Zinedine Zidane has cast a little uncertainty over his long-term future at Real Madrid, as he suggested the demands of management will lead to an early retirement.
Zidane has had a significant impact on Los Blancos, first during a five-year stint as a player and now as coach, with the Frenchman in his second spell at the helm.
During his first stint in charge, he led the club to a historic three successive Champions League successes, and although he left soon after the third, he returned last year following the ill-fated tenures of Julen Lopetegui and Santiago Solari.
He has Los Blancos back on track this term as they sit top of LaLiga, ahead of Barcelona by a better head-to-head record with seven matches to go.
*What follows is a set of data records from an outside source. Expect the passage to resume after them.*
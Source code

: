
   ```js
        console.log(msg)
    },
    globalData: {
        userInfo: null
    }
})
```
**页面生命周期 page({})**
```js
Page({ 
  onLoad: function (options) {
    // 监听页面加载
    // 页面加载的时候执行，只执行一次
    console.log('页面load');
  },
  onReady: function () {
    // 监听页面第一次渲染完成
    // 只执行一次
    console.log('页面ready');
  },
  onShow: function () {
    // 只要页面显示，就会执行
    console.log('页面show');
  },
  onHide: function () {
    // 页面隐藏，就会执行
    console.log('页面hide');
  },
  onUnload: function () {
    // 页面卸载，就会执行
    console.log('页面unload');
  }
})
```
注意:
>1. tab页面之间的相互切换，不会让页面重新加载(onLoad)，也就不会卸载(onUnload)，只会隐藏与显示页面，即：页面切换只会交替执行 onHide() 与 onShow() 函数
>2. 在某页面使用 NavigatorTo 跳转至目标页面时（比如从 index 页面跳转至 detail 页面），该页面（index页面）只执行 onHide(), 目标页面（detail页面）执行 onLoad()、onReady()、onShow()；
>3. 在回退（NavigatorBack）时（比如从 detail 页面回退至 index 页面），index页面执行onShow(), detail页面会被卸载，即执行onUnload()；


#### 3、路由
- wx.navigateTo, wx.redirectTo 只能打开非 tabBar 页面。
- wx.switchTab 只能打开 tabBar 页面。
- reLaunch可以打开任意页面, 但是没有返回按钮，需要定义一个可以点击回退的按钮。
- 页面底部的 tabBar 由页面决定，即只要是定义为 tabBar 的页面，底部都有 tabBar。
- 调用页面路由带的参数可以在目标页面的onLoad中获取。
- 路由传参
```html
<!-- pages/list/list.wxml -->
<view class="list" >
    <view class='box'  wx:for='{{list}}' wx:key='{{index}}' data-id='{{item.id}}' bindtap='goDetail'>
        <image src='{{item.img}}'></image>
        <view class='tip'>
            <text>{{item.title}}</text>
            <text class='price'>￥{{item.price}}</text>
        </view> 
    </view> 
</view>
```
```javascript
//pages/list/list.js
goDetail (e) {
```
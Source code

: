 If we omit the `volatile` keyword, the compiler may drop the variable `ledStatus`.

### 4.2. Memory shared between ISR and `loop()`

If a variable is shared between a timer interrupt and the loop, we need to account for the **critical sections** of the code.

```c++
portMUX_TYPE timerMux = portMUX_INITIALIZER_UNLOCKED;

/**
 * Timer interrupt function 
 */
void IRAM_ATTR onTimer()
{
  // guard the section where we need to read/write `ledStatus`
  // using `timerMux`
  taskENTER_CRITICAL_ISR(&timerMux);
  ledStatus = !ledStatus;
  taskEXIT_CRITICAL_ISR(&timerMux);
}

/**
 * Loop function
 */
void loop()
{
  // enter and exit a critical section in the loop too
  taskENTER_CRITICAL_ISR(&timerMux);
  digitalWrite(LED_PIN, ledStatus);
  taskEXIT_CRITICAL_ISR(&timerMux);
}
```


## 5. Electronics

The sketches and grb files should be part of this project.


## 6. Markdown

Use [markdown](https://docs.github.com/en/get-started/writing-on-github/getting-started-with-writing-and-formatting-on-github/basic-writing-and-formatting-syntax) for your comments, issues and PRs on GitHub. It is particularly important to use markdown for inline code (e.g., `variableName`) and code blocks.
But rarely has the possibility of a long coaching career been associated with Zidane, who, even when unemployed between his two Madrid spells were only ever closely linked with the France job.
And ahead of facing rock-bottom Espanyol, who sacked their coach Abelardo earlier in the day, Zidane brought up the subject of his future when asked about Sergio Ramos.
When asked if he thought Ramos would become a club icon when he played alongside the centre-back, Zidane said: "It was clear that he could achieve what he is achieving, because he already had the quality and above all personality.
"He always wanted to win and make history in this club. I am not surprised by what Sergio is doing. We are lucky to have him in Madrid and I hope that continues until the end of his career. I am not going to coach another 20 years, I am going to retire sooner. Anything can happen."
He added: "I was a better footballer than a coach, but there were better footballers than me as well, although I'm happy with what I've done.
"I'm not going to coach for 20 years, I don't know how many. I don't plan anything, what encourages me is the day-to-day. Then I will do other things.
"In my head, I have always been a footballer, I had 18 or 19 years as a player and when I was asked if I was going to coach, I would say no. In the end, I was, but it's demanding – I don't think I'll be here for another 20 years."
But he was eager to assure fans that he is in no rush to leave, adamant he is still happy.
"No one should interpret what I say," he continued. "The reality is I'm managing the best club in the world and I'm happy, regardless of what happens here.
"But I know that when we lose the press will be out, the knives will be out, that won't change. We are winning now, but like I said, today we've yet to win the title. We must continue working, training hard.
"Everyone is going in the same direction. We cannot control external matters, only what we can control. We shouldn't worry about what goes on outside Real Madrid and I think my future is the least of concerns at the moment."